The  (referred to in the film as  ねこのバス, Neko no basu) is a fictional character in the Studio Ghibli film My Neighbor Totoro, directed by Hayao Miyazaki. It is a large, grinning, twelve-legged cat with a hollow body that serves as a bus, complete with windows and seats covered with fur and a large bushy tail. The character's popularity has led to its use in a spinoff film, toys for children, an art car, and a place in the Ghibli Museum. Catbus is believed to be based on the Japanese bakeneko (化け猫, “changed cat”), an ancient urban legend where cats that grow old learn to shape-shift. In the original Japanese film My Neighbor Totoro, Catbus is voiced by Naoki Tatsuta. In the Disney English release, Catbus is voiced by Frank Welker.

Character description 

In My Neighbor Totoro, the Catbus is depicted as a large, twelve-legged creature with a cat's head, a furry bus-like body and a large tail.

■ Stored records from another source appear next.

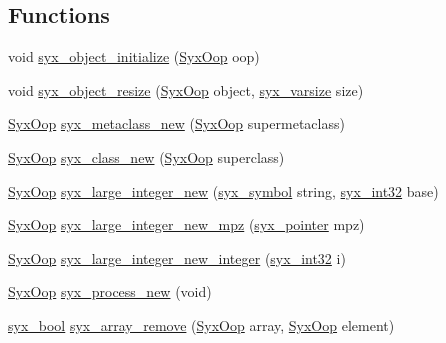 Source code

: \subsection*{Functions}
\begin{CompactItemize}
\item 
void \hyperlink{syx-object_8c_9ae6644e857a7db2d3ddbbf45d746739}{syx\_\-object\_\-initialize} (\hyperlink{syx-types_8h_1121caba2d40b2ce090b640762744ccd}{SyxOop} oop)
\item 
void \hyperlink{syx-object_8c_c164e22639b461973d79531c6bf62a4e}{syx\_\-object\_\-resize} (\hyperlink{syx-types_8h_1121caba2d40b2ce090b640762744ccd}{SyxOop} object, \hyperlink{syx-types_8h_18e1a1417591a1efb670b97ce320f535}{syx\_\-varsize} size)
\item 
\hyperlink{syx-types_8h_1121caba2d40b2ce090b640762744ccd}{SyxOop} \hyperlink{syx-object_8c_0624244f32f755ddc9c08d20672874a4}{syx\_\-metaclass\_\-new} (\hyperlink{syx-types_8h_1121caba2d40b2ce090b640762744ccd}{SyxOop} supermetaclass)
\item 
\hyperlink{syx-types_8h_1121caba2d40b2ce090b640762744ccd}{SyxOop} \hyperlink{syx-object_8c_6067196d3fd562cb85f54784232b604a}{syx\_\-class\_\-new} (\hyperlink{syx-types_8h_1121caba2d40b2ce090b640762744ccd}{SyxOop} superclass)
\item 
\hyperlink{syx-types_8h_1121caba2d40b2ce090b640762744ccd}{SyxOop} \hyperlink{syx-object_8c_a47aa6d16449ab82178626704b81aaf4}{syx\_\-large\_\-integer\_\-new} (\hyperlink{syx-types_8h_9663af54b7b72f5d8be5f754ef356525}{syx\_\-symbol} string, \hyperlink{syx-types_8h_9f31c17555a2dfcf25da84b5c4a2e55b}{syx\_\-int32} base)
\item 
\hyperlink{syx-types_8h_1121caba2d40b2ce090b640762744ccd}{SyxOop} \hyperlink{syx-object_8c_4c020d3a248873725c51ee27b0e4d133}{syx\_\-large\_\-integer\_\-new\_\-mpz} (\hyperlink{syx-types_8h_51c518ab1f082eb4330ca143afb1584f}{syx\_\-pointer} mpz)
\item 
\hyperlink{syx-types_8h_1121caba2d40b2ce090b640762744ccd}{SyxOop} \hyperlink{syx-object_8c_2df18ddb02364c9f0b6d2ed4533ab4c5}{syx\_\-large\_\-integer\_\-new\_\-integer} (\hyperlink{syx-types_8h_9f31c17555a2dfcf25da84b5c4a2e55b}{syx\_\-int32} i)
\item 
\hyperlink{syx-types_8h_1121caba2d40b2ce090b640762744ccd}{SyxOop} \hyperlink{syx-object_8c_f6ad7102f21107a9f0de770ff84e1165}{syx\_\-process\_\-new} (void)
\item 
\hyperlink{syx-types_8h_c6dc09b276b99fa1956364359139daab}{syx\_\-bool} \hyperlink{syx-object_8c_2e1d56f1b3a60304028b5b3267eea2ac}{syx\_\-array\_\-remove} (\hyperlink{syx-types_8h_1121caba2d40b2ce090b640762744ccd}{SyxOop} array, \hyperlink{syx-types_8h_1121caba2d40b2ce090b640762744ccd}{SyxOop} element)

\end{CompactItemize}
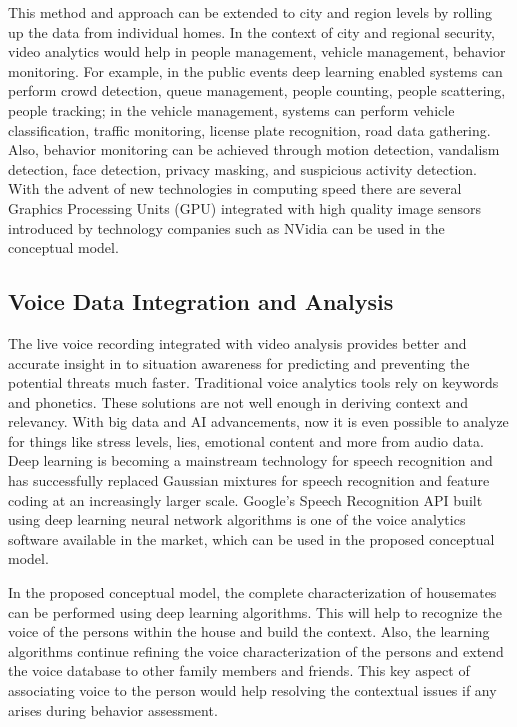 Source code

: \documentclass[sigconf]{acmart}
\begin{document}
This method and approach can be extended to city and region levels by rolling up the data from individual homes. In the context of city and regional security, video analytics would help in people management, vehicle management, behavior monitoring. For example, in the public events deep learning enabled systems can  perform crowd detection, queue management, people counting, people scattering, people tracking; in the vehicle management, systems can perform vehicle classification, traffic monitoring, license plate recognition, road data gathering. Also, behavior monitoring can be achieved through motion detection, vandalism detection, face detection, privacy masking, and suspicious activity detection. With the advent of new technologies in computing speed there are several Graphics Processing Units (GPU) integrated with high quality image sensors  introduced by technology companies such as NVidia can be used in the conceptual model.

\subsection{Voice Data Integration and Analysis}
The live voice recording integrated with video analysis provides better and accurate insight in to situation awareness for predicting and preventing the potential threats much faster. Traditional voice analytics tools rely on keywords and phonetics. These solutions are not well enough in deriving context and relevancy. With big data and AI advancements, now it is even possible to analyze for things like stress levels, lies, emotional content and more from audio data. Deep learning is becoming a mainstream technology for speech recognition and has successfully replaced Gaussian mixtures for speech recognition and feature coding at an increasingly larger scale. Google's Speech Recognition API built using deep learning neural network algorithms is one of the voice analytics software available in the market, which can be used in the proposed conceptual model.

In the proposed conceptual model, the complete characterization of housemates can be performed using deep learning algorithms. This will help to recognize the voice of the persons within the house and build the context. Also, the learning algorithms continue refining the voice characterization of the persons and extend the voice database to other family members and friends. This key aspect of associating voice to the person would help resolving the contextual issues if any arises during behavior assessment.
\end{document}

Its eyes function as headlights, and its body features rectangular openings that serve as windows. The film shows the Catbus changing its shape to form doors for passengers to board. It is hollow and has chairs with fur around the interior walls. Its orange fur is shown to have brown stripes running around its back, forehead, legs, sides, and tail. There is a destination sign on the front of its rear that shifts to match its destination. Mice with glowing eyes are taped next to its destination sign to serve as tail lights. It has a large smile at all times, and can appear and disappear at will. It can travel to any destination that its passengers desire.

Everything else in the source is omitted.